Wherever the word "script" shows up in the data, report the line it sits in.

-- Exercise input follows --

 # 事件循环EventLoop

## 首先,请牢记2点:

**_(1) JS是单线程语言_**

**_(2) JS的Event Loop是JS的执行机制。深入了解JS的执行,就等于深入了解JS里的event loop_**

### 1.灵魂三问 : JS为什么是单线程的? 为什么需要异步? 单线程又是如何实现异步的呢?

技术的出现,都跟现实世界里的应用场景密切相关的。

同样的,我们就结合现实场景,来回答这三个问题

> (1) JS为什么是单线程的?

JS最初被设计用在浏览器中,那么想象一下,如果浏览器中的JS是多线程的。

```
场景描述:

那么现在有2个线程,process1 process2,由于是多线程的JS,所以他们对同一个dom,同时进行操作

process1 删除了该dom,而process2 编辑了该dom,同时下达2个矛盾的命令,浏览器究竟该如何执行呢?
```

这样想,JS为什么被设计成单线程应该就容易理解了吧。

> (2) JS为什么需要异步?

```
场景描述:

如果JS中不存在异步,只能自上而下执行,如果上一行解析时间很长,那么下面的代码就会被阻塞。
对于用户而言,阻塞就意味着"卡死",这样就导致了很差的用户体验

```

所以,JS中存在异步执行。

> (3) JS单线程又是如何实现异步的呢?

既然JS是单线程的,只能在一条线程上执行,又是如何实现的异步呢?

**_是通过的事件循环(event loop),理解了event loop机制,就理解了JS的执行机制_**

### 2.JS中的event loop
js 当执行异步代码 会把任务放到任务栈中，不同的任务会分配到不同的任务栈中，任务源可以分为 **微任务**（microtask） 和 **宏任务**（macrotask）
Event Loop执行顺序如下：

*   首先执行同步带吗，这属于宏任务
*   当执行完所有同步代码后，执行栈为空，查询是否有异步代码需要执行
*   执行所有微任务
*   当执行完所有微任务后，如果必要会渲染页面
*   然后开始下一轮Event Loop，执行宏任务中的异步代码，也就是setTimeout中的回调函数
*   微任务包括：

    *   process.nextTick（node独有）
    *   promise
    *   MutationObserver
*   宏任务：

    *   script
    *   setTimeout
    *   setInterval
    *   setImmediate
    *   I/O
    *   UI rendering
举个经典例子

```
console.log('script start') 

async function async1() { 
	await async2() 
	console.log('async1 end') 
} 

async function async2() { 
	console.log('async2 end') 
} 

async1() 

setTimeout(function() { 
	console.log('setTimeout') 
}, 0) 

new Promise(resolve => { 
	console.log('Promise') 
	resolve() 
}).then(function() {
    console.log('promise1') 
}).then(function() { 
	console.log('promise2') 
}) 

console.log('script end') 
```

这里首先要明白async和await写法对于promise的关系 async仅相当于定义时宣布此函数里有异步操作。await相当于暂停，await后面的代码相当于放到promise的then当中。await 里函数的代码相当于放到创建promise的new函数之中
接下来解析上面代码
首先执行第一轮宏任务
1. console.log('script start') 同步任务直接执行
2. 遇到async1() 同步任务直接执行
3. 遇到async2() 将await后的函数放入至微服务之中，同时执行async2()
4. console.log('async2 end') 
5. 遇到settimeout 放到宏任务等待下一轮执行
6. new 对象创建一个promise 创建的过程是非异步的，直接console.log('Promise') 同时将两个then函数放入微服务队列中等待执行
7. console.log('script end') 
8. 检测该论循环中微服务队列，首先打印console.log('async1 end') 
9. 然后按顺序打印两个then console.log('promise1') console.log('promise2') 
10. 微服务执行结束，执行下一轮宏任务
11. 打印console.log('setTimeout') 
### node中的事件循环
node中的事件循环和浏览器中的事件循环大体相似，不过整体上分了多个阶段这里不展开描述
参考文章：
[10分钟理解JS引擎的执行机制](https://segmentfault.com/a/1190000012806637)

-- Exercise input concluded --

Answer section>
    *   script
console.log('script start') 
console.log('script end') 
1. console.log('script start') 同步任务直接执行
7. console.log('script end') 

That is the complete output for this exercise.